-- Record set --
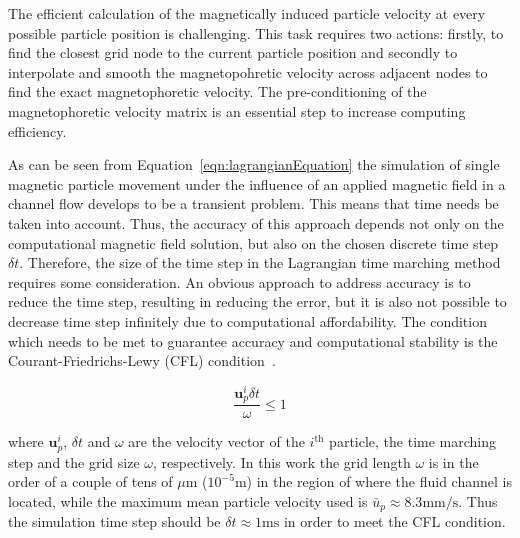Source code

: 
The efficient calculation of the magnetically induced particle velocity at every possible particle position is challenging. This task requires two actions: firstly, to find the closest grid node to the current particle position and secondly to interpolate and smooth the magnetopohretic velocity across adjacent nodes to find the exact magnetophoretic velocity. The pre-conditioning of the magnetophoretic velocity matrix is an essential step to increase computing efficiency. 

As can be seen from Equation~\ref{eqn:lagrangianEquation} the simulation of single magnetic particle movement under the influence of an applied magnetic field in a channel flow develops to be a transient problem. This means that time needs be taken into account. Thus, the accuracy of this approach depends not only on the computational magnetic field solution, but also on the chosen discrete time step $\delta t$. Therefore, the size of the time step in the Lagrangian time marching method requires some consideration. An obvious approach to address accuracy is to reduce the time step, resulting in reducing the error, but it is also not possible to decrease time step infinitely due to computational affordability. The condition which needs to be met to guarantee accuracy and computational stability is the Courant-Friedrichs-Lewy (CFL) condition~\cite{Courant1967}. 

\begin{equation}
	\frac{\mathbf{u}_{p}^{i}\delta t}{\omega} \leq 1
	\label{eqn:courantFriedrichsLewy} 
\end{equation}

where $\mathbf{u}_{p}^{i}$, $\delta t$ and $\omega$ are the velocity vector of the $i^{\text{th}}$ particle, the time marching step and the grid size $\omega$, respectively. In this work the grid length $\omega$ is in the order of a couple of tens of $\mu$m ($10^{-5} \text{m}$) in the region of where the fluid channel is located, while the maximum mean particle velocity used is $\bar{u}_{p}\approx 8.3 \text{mm/s}$. Thus the simulation time step should be $\delta t \approx 1 \text{ms}$ in order to meet the CFL condition.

-- Work to be completed --
In the material above, repeat each entry exactly and omit every picture.

-- Answer --
Source code

: 
The efficient calculation of the magnetically induced particle velocity at every possible particle position is challenging. This task requires two actions: firstly, to find the closest grid node to the current particle position and secondly to interpolate and smooth the magnetopohretic velocity across adjacent nodes to find the exact magnetophoretic velocity. The pre-conditioning of the magnetophoretic velocity matrix is an essential step to increase computing efficiency. 

As can be seen from Equation~\ref{eqn:lagrangianEquation} the simulation of single magnetic particle movement under the influence of an applied magnetic field in a channel flow develops to be a transient problem. This means that time needs be taken into account. Thus, the accuracy of this approach depends not only on the computational magnetic field solution, but also on the chosen discrete time step $\delta t$. Therefore, the size of the time step in the Lagrangian time marching method requires some consideration. An obvious approach to address accuracy is to reduce the time step, resulting in reducing the error, but it is also not possible to decrease time step infinitely due to computational affordability. The condition which needs to be met to guarantee accuracy and computational stability is the Courant-Friedrichs-Lewy (CFL) condition~\cite{Courant1967}. 

\begin{equation}
	\frac{\mathbf{u}_{p}^{i}\delta t}{\omega} \leq 1
	\label{eqn:courantFriedrichsLewy} 
\end{equation}

where $\mathbf{u}_{p}^{i}$, $\delta t$ and $\omega$ are the velocity vector of the $i^{\text{th}}$ particle, the time marching step and the grid size $\omega$, respectively. In this work the grid length $\omega$ is in the order of a couple of tens of $\mu$m ($10^{-5} \text{m}$) in the region of where the fluid channel is located, while the maximum mean particle velocity used is $\bar{u}_{p}\approx 8.3 \text{mm/s}$. Thus the simulation time step should be $\delta t \approx 1 \text{ms}$ in order to meet the CFL condition.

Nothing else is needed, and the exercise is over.